President Obama recently went on the "Ellen" TV show to encourage people to sign up for health insurance at HealthCare.gov. The interview lacked the humor of last week's "Between Two Ferns" interview with Zach Galifianakis, but it was part of the same concerted strategy: to use pop culture venues to push the Affordable Care Act.
The president began this strategy last summer, months before the problematic launch of the health care enrollment website. In July 2013, he brought celebrities like Jennifer Hudson, Amy Poehler, Michael Cera, and Kal Penn to the White House, asking them to help promote the ACA. In addition to those celebrities, apparently busier stars like Jon Bon Jovi, Alicia Keys, and Oprah Winfrey sent their "representatives" to attend the meeting. Sarah Kliff and Ezra Klein, then of The Washington Post, reported that the president viewed the push to implement the ACA as his "last campaign."
The phraseology is apt, as the White House is clearly aiming to replicate its 2012 re-election strategy to sell the health care law. During the campaign, the Obama team used a combination of pop culture venues and celebrity backers to make the argument, raise the funds, and get out the voters to secure a second term.

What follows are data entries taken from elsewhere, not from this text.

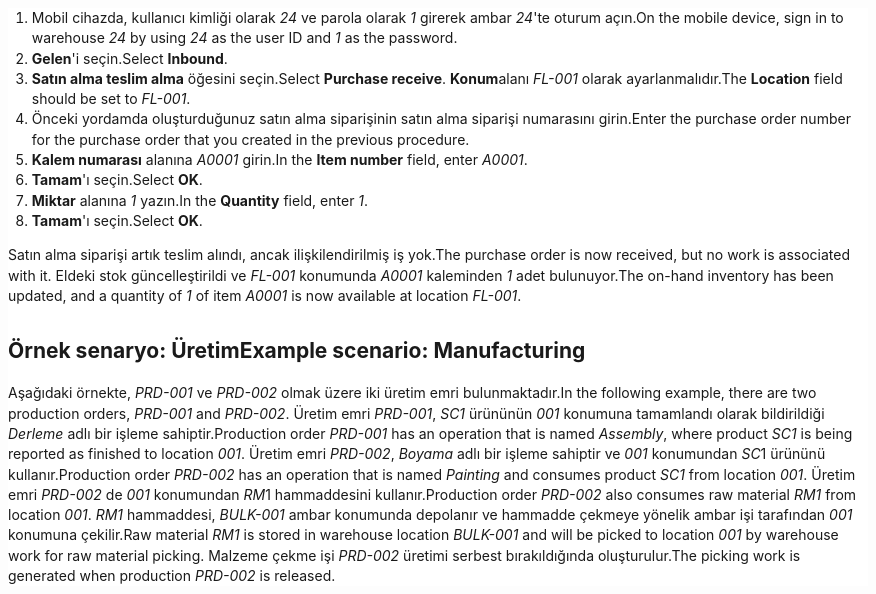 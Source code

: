 1. <span data-ttu-id="f6c56-239">Mobil cihazda, kullanıcı kimliği olarak *24* ve parola olarak *1* girerek ambar *24*'te oturum açın.</span><span class="sxs-lookup"><span data-stu-id="f6c56-239">On the mobile device, sign in to warehouse *24* by using *24* as the user ID and *1* as the password.</span></span>
1. <span data-ttu-id="f6c56-240">**Gelen**'i seçin.</span><span class="sxs-lookup"><span data-stu-id="f6c56-240">Select **Inbound**.</span></span>
1. <span data-ttu-id="f6c56-241">**Satın alma teslim alma** öğesini seçin.</span><span class="sxs-lookup"><span data-stu-id="f6c56-241">Select **Purchase receive**.</span></span> <span data-ttu-id="f6c56-242">**Konum**alanı *FL-001* olarak ayarlanmalıdır.</span><span class="sxs-lookup"><span data-stu-id="f6c56-242">The **Location** field should be set to *FL-001*.</span></span>
1. <span data-ttu-id="f6c56-243">Önceki yordamda oluşturduğunuz satın alma siparişinin satın alma siparişi numarasını girin.</span><span class="sxs-lookup"><span data-stu-id="f6c56-243">Enter the purchase order number for the purchase order that you created in the previous procedure.</span></span>
1. <span data-ttu-id="f6c56-244">**Kalem numarası** alanına *A0001* girin.</span><span class="sxs-lookup"><span data-stu-id="f6c56-244">In the **Item number** field, enter *A0001*.</span></span>
1. <span data-ttu-id="f6c56-245">**Tamam**'ı seçin.</span><span class="sxs-lookup"><span data-stu-id="f6c56-245">Select **OK**.</span></span>
1. <span data-ttu-id="f6c56-246">**Miktar** alanına *1* yazın.</span><span class="sxs-lookup"><span data-stu-id="f6c56-246">In the **Quantity** field, enter *1*.</span></span>
1. <span data-ttu-id="f6c56-247">**Tamam**'ı seçin.</span><span class="sxs-lookup"><span data-stu-id="f6c56-247">Select **OK**.</span></span>

<span data-ttu-id="f6c56-248">Satın alma siparişi artık teslim alındı, ancak ilişkilendirilmiş iş yok.</span><span class="sxs-lookup"><span data-stu-id="f6c56-248">The purchase order is now received, but no work is associated with it.</span></span> <span data-ttu-id="f6c56-249">Eldeki stok güncelleştirildi ve *FL-001* konumunda *A0001* kaleminden *1* adet bulunuyor.</span><span class="sxs-lookup"><span data-stu-id="f6c56-249">The on-hand inventory has been updated, and a quantity of *1* of item *A0001* is now available at location *FL-001*.</span></span>

## <a name="example-scenario-manufacturing"></a><span data-ttu-id="f6c56-250">Örnek senaryo: Üretim</span><span class="sxs-lookup"><span data-stu-id="f6c56-250">Example scenario: Manufacturing</span></span>

<span data-ttu-id="f6c56-251">Aşağıdaki örnekte, *PRD-001* ve *PRD-002* olmak üzere iki üretim emri bulunmaktadır.</span><span class="sxs-lookup"><span data-stu-id="f6c56-251">In the following example, there are two production orders, *PRD-001* and *PRD-002*.</span></span> <span data-ttu-id="f6c56-252">Üretim emri *PRD-001*, *SC1* ürününün *001* konumuna tamamlandı olarak bildirildiği *Derleme* adlı bir işleme sahiptir.</span><span class="sxs-lookup"><span data-stu-id="f6c56-252">Production order *PRD-001* has an operation that is named *Assembly*, where product *SC1* is being reported as finished to location *001*.</span></span> <span data-ttu-id="f6c56-253">Üretim emri *PRD-002*, *Boyama* adlı bir işleme sahiptir ve *001* konumundan *SC*1 ürününü kullanır.</span><span class="sxs-lookup"><span data-stu-id="f6c56-253">Production order *PRD-002* has an operation that is named *Painting* and consumes product *SC1* from location *001*.</span></span> <span data-ttu-id="f6c56-254">Üretim emri *PRD-002* de *001* konumundan *RM*1 hammaddesini kullanır.</span><span class="sxs-lookup"><span data-stu-id="f6c56-254">Production order *PRD-002* also consumes raw material *RM1* from location *001*.</span></span> <span data-ttu-id="f6c56-255">*RM1* hammaddesi, *BULK-001* ambar konumunda depolanır ve hammadde çekmeye yönelik ambar işi tarafından *001* konumuna çekilir.</span><span class="sxs-lookup"><span data-stu-id="f6c56-255">Raw material *RM1* is stored in warehouse location *BULK-001* and will be picked to location *001* by warehouse work for raw material picking.</span></span> <span data-ttu-id="f6c56-256">Malzeme çekme işi *PRD-002* üretimi serbest bırakıldığında oluşturulur.</span><span class="sxs-lookup"><span data-stu-id="f6c56-256">The picking work is generated when production *PRD-002* is released.</span></span>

Obama appeared in "soft" media venues more than two dozen times in the run-up to the election. He "slow jammed" the news on "Late Night With Jimmy Fallon." Fallon, for his part, called Obama "the Barackness Monster." The president even appeared on an Albuquerque radio show to tell the "Morning Mayhem" crew that he prefers green chili over red, and that he likes working out to Carly Rae Jepsen's "Call Me Maybe."
This strategy was not one of avoidance but of engagement. The venues and the messages were carefully thought out. Richard Wolffe's recent book, "The Message," reveals that Obama did not go on these pop culture venues to avoid tough questions, as some in the White House press corps appeared to think, but that the Obama team "preferred interviews with entertainment shows for their reach among infrequent and uninformed voters."

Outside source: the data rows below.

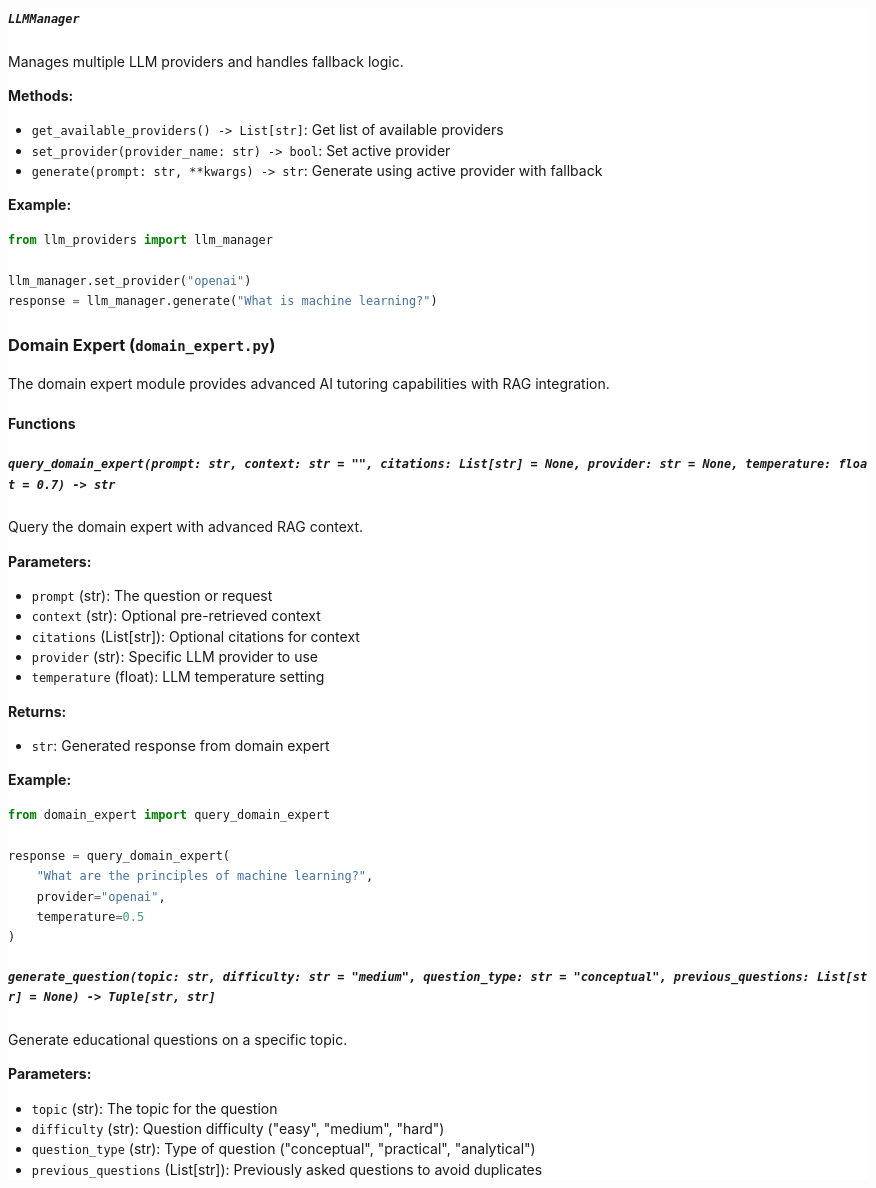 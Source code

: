 ##### `LLMManager`
Manages multiple LLM providers and handles fallback logic.

**Methods:**
- `get_available_providers() -> List[str]`: Get list of available providers
- `set_provider(provider_name: str) -> bool`: Set active provider
- `generate(prompt: str, **kwargs) -> str`: Generate using active provider with fallback

**Example:**
```python
from llm_providers import llm_manager

llm_manager.set_provider("openai")
response = llm_manager.generate("What is machine learning?")
```

### Domain Expert (`domain_expert.py`)

The domain expert module provides advanced AI tutoring capabilities with RAG integration.

#### Functions

##### `query_domain_expert(prompt: str, context: str = "", citations: List[str] = None, provider: str = None, temperature: float = 0.7) -> str`
Query the domain expert with advanced RAG context.

**Parameters:**
- `prompt` (str): The question or request
- `context` (str): Optional pre-retrieved context
- `citations` (List[str]): Optional citations for context
- `provider` (str): Specific LLM provider to use
- `temperature` (float): LLM temperature setting

**Returns:**
- `str`: Generated response from domain expert

**Example:**
```python
from domain_expert import query_domain_expert

response = query_domain_expert(
    "What are the principles of machine learning?",
    provider="openai",
    temperature=0.5
)
```

##### `generate_question(topic: str, difficulty: str = "medium", question_type: str = "conceptual", previous_questions: List[str] = None) -> Tuple[str, str]`
Generate educational questions on a specific topic.

**Parameters:**
- `topic` (str): The topic for the question
- `difficulty` (str): Question difficulty ("easy", "medium", "hard")
- `question_type` (str): Type of question ("conceptual", "practical", "analytical")
- `previous_questions` (List[str]): Previously asked questions to avoid duplicates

Obama found a number of advantages from working with celebrities as well. First, they help him appear glamorous and cool. More practically, they can be prodigious fundraisers. George Clooney was known as "Mr. Obama's biggest bankroller." "Desperate Housewives" star Eva Longoria co-chaired his 2012 campaign. Obama was not shy about his reliance on celebrities. In a February 2012 Hollywood fundraiser, he told the crowd, "I'm going to need you. You're going to carry this thing like you did in 2008."
The ACA campaign does not need fundraising, but instead Obama is using the celebrities as validators. The Galifianakis interview was clearly aimed at young voters. White House press secretary Jay Carney seemed practically giddy about the number of views the interview received, telling reporters, "I can assure you that the Funny or Die video will be one of the reasons we get young Americans to HealthCare.gov."
As for Obama's "Ellen" appearance, that too was targeted towards a specific audience: moms. Recognizing that young people tend not to watch the show, he tailored his comments specifically to mothers of the "young invincibles," healthy young adults who often choose not to buy coverage. Another difference is that he made fewer, and lamer, jokes: "I have to tell you, Ellen, there's not much dancing in the Situation Room."
For all of the pop culture strategy's advantages, it presents challenges as well. The entertainment community can be a two-edged sword. While Ellen DeGeneres and Zach Galifianakis are eager to help out, the ACA's poor rollout brought about negative attention from the pop culture world as well. Carrie Underwood did an Obamacare parody song, "Obamacare by Morning," and "South Park" also mocked the ACA website. "Saturday Night Live" even had an impersonator of Health and Human Services Secretary Kathleen Sebelius offering dated goodies like free AOL Online hours and Encarta as incentives for signing up.
Reprising the pop culture strategy for the ACA resembles the White House team's first-term use of Obama speechifying to confront issues. Obama's speaking ability was seen as a tremendous asset in the 2008 campaign. Post-election, the White House seemed to look at presidential speeches as answers to numerous challenges, from health care to the controversy over the mistaken arrest of Harvard professor Henry Louis Gates. In the second term, the White House now appears eager to go back to the 2012 campaign playbook of pop culture outreach to sell its signature domestic program. It's not clear if it will work, but presidential appearances on shows like "Between Two Ferns" do prove one thing. As the New York Times' Michael Shear wrote last week, "There appears to be no place Mr. Obama is unwilling to go in his search for young people."